» Stored dataset items
━━━━━━━━━━━━━━━━━━━━━━━━━━━━━━

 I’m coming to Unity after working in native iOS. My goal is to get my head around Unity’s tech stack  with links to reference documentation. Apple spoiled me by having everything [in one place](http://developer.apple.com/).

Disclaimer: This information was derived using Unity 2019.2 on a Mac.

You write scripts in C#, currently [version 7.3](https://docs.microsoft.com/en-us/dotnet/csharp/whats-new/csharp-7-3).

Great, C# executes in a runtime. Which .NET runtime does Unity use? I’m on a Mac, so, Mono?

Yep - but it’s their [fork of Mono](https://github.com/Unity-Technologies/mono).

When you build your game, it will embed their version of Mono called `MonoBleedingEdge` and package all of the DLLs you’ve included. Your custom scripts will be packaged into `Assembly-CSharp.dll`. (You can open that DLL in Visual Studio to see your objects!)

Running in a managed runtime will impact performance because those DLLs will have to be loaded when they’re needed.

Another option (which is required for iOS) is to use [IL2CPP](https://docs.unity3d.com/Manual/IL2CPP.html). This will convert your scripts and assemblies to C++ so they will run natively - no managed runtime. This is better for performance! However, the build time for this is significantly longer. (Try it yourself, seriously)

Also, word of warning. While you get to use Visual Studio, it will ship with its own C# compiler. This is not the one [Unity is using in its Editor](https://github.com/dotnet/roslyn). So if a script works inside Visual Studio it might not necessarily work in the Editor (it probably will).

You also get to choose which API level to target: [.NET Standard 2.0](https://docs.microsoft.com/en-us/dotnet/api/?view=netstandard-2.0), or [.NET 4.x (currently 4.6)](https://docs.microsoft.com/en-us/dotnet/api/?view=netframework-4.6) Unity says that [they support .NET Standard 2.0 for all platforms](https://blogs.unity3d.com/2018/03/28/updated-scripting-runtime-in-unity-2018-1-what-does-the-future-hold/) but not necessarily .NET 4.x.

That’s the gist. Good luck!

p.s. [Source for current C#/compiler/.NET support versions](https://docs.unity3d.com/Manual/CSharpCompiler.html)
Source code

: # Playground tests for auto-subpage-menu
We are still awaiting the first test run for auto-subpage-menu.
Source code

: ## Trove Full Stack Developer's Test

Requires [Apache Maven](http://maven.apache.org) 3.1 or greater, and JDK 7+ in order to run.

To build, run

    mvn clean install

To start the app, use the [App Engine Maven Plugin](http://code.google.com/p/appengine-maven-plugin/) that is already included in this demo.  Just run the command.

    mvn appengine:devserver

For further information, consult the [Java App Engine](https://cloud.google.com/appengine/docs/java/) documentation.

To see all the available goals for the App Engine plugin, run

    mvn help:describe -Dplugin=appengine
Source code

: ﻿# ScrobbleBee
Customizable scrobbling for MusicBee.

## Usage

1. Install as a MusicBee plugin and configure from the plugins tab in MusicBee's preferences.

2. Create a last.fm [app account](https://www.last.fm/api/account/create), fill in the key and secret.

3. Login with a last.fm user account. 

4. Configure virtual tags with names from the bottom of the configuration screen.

━━━━━━━━━━━━━━━━━━━━━━━━━━━━━━

Given the word "last", show every line of the records that contains it.

» Finished task
2. Create a last.fm [app account](https://www.last.fm/api/account/create), fill in the key and secret.
3. Login with a last.fm user account. 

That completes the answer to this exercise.